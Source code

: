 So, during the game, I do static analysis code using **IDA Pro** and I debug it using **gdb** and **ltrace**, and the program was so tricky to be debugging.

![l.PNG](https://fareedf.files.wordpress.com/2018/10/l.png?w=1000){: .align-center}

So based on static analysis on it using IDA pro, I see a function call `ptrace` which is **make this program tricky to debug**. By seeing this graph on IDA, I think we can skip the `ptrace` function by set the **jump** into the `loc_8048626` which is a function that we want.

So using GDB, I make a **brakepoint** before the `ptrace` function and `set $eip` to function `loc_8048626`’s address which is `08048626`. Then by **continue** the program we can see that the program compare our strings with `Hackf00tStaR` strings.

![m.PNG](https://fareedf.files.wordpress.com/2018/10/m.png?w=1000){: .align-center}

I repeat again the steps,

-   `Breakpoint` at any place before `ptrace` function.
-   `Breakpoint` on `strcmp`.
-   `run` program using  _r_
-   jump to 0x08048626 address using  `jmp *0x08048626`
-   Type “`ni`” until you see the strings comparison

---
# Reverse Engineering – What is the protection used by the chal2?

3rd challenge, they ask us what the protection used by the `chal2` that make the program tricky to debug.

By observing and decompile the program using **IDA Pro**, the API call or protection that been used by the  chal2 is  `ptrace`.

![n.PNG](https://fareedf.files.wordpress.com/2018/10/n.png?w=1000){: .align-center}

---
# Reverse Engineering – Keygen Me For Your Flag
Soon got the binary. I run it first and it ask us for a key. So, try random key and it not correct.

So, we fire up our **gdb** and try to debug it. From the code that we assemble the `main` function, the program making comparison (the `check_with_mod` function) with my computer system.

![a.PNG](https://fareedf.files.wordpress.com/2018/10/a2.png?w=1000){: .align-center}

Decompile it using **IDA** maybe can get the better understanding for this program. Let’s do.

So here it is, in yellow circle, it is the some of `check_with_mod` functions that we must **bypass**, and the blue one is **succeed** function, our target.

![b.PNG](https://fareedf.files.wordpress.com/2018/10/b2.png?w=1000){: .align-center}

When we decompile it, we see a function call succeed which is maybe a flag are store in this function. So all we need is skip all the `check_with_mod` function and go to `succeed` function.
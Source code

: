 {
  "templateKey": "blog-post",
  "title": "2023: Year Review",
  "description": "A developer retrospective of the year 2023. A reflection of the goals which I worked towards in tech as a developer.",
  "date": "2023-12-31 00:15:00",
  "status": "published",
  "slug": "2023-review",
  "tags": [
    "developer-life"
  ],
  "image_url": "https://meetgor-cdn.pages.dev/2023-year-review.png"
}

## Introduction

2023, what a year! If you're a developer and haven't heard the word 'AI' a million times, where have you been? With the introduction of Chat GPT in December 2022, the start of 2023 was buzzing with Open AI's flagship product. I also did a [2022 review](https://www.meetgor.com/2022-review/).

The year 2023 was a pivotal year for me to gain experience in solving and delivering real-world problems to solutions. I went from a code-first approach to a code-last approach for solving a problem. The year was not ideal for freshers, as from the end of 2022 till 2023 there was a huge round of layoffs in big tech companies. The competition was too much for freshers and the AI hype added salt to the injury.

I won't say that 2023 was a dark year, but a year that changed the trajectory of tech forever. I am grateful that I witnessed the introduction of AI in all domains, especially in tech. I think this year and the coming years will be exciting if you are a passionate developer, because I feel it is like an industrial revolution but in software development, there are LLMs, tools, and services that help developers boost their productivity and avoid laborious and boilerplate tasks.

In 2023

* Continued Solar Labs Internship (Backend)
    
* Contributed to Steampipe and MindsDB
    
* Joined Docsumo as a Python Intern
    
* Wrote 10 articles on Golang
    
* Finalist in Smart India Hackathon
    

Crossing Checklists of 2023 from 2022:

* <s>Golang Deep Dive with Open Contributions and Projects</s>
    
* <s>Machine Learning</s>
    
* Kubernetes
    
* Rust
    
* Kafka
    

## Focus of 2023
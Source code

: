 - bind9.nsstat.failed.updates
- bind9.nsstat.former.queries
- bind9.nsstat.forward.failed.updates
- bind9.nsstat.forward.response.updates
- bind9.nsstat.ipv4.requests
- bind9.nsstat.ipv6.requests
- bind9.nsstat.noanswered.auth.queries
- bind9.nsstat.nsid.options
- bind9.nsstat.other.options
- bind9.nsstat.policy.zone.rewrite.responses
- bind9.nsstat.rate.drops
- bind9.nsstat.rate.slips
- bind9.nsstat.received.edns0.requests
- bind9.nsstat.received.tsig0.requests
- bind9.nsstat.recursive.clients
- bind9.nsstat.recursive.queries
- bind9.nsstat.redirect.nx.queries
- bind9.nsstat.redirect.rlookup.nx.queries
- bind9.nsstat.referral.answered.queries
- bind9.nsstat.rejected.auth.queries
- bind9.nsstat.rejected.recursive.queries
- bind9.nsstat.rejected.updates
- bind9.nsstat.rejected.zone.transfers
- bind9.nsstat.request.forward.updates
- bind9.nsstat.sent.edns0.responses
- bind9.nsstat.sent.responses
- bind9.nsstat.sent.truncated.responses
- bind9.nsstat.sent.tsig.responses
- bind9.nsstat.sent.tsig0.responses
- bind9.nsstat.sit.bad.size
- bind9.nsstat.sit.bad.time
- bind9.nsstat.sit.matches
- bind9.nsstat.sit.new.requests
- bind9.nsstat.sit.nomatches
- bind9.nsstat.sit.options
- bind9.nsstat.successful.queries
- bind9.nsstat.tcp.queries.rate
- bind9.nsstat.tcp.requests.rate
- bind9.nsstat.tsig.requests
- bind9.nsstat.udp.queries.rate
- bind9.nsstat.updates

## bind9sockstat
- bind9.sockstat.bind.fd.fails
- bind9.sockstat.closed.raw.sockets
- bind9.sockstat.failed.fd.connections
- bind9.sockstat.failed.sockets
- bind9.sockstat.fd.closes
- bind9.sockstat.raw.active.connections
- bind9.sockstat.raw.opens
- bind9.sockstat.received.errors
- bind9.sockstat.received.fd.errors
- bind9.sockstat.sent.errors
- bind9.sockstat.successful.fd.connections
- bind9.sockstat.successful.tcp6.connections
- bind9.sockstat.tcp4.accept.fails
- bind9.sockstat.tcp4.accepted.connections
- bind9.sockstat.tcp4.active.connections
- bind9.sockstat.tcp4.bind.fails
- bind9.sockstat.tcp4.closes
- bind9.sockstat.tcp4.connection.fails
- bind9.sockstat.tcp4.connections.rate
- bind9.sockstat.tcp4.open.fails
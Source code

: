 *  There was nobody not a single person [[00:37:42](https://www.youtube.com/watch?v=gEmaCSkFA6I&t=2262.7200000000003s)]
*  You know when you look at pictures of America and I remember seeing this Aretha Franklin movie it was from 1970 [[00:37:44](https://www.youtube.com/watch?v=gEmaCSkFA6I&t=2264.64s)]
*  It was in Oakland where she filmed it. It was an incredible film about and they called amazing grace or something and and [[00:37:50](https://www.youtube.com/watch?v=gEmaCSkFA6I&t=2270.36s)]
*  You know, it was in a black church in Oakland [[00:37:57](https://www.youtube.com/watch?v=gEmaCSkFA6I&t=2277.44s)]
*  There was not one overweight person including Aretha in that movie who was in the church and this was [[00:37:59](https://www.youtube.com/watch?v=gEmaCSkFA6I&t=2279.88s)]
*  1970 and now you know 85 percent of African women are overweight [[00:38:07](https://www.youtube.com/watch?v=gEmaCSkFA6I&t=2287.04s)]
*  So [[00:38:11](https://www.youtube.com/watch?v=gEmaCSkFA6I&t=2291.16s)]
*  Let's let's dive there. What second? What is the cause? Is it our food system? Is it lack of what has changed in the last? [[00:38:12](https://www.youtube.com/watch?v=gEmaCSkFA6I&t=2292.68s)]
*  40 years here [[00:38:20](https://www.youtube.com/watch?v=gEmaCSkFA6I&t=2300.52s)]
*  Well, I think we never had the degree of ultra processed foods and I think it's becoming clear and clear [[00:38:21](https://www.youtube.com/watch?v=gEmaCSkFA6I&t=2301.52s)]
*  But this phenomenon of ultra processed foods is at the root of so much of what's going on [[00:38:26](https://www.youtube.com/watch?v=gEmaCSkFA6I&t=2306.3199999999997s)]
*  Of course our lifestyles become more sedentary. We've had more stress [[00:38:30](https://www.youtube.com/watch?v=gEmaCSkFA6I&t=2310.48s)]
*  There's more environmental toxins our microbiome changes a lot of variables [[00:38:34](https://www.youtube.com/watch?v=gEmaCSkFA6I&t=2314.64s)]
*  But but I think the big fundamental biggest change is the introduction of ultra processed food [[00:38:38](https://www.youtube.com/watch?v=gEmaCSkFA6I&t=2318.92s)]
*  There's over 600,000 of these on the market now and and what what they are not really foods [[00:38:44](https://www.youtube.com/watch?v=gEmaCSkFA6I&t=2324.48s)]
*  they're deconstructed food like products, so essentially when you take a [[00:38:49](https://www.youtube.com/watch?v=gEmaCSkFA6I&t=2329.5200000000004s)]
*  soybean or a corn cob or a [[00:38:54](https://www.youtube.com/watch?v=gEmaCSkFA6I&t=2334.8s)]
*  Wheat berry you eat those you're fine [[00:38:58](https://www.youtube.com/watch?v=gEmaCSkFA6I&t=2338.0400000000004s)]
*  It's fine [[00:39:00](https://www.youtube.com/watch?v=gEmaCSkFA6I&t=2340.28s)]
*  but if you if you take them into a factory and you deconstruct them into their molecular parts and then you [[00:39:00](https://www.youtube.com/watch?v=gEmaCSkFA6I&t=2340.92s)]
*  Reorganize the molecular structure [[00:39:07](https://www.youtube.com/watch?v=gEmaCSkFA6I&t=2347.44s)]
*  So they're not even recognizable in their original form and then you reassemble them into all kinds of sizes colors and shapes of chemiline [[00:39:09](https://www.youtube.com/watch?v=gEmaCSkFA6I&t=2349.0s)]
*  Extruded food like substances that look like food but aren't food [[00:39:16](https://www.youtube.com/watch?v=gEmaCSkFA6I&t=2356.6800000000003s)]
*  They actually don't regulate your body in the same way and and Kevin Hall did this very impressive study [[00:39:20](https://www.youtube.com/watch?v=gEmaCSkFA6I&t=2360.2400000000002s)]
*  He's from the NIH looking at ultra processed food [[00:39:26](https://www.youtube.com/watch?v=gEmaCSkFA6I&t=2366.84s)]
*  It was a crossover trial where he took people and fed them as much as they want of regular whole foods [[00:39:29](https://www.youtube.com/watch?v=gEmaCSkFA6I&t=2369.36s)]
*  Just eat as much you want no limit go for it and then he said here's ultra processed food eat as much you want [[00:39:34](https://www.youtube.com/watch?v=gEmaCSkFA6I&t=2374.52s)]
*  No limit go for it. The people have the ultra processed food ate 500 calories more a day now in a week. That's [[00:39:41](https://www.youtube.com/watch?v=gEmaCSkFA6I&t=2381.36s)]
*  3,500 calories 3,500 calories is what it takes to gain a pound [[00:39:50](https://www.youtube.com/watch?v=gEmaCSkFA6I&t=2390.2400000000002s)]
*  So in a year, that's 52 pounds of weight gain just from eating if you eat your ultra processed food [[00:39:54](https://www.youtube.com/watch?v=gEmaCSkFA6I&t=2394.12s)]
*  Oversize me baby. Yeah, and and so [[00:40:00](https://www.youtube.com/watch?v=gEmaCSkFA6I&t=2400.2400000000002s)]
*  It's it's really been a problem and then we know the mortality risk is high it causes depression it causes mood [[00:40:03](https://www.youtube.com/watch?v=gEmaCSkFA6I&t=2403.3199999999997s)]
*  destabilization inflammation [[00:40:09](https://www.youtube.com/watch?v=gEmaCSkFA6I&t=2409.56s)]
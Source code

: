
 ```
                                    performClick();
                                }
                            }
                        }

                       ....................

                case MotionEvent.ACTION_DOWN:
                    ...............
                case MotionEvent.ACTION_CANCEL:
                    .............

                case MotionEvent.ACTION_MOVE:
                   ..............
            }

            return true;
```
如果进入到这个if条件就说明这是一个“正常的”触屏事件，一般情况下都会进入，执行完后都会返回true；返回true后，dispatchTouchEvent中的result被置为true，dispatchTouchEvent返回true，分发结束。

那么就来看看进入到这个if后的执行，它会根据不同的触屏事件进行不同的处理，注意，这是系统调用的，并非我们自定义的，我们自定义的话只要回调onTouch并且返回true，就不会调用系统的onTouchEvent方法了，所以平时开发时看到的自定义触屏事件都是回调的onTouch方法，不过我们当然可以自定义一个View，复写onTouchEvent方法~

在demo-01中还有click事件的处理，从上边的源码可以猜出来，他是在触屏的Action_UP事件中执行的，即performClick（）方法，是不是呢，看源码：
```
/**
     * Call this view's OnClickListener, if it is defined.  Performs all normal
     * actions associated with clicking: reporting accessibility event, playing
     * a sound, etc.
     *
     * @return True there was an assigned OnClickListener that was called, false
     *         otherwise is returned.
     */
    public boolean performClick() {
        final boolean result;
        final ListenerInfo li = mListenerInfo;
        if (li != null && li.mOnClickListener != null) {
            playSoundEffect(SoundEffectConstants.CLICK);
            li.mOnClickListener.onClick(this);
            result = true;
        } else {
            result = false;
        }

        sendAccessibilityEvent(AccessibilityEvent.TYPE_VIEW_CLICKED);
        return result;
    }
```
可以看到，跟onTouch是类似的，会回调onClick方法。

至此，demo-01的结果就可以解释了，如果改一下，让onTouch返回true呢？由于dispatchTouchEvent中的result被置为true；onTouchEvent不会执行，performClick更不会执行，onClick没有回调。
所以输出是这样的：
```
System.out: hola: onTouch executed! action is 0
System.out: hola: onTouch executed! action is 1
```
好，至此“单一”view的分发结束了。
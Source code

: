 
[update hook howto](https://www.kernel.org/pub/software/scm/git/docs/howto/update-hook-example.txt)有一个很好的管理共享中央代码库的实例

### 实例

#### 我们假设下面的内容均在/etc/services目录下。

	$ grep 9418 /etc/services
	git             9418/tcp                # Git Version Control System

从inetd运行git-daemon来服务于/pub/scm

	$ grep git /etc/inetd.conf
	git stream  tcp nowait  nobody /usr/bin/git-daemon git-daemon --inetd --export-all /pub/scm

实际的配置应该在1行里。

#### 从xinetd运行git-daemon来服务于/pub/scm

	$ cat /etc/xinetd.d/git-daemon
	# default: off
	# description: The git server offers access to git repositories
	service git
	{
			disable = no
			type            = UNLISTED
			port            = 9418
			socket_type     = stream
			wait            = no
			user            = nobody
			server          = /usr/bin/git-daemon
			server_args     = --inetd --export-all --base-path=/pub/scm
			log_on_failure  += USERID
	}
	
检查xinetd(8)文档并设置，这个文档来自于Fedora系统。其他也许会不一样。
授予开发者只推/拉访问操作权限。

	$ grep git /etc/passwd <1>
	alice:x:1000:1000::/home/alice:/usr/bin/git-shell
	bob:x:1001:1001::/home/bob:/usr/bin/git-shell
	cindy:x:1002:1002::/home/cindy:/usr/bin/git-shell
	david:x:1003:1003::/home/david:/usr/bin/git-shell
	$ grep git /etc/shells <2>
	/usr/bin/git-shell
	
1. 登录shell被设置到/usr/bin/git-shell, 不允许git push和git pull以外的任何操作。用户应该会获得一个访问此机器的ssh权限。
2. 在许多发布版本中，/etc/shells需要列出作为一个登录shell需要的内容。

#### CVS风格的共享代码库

-.-.-

◆ YOUR INSTRUCTIONS ◆
Report each line of the material above where the word "church" appears.

◆ EXPECTED ANSWER ◆
*  You know, it was in a black church in Oakland [[00:37:57](https://www.youtube.com/watch?v=gEmaCSkFA6I&t=2277.44s)]
*  There was not one overweight person including Aretha in that movie who was in the church and this was [[00:37:59](https://www.youtube.com/watch?v=gEmaCSkFA6I&t=2279.88s)]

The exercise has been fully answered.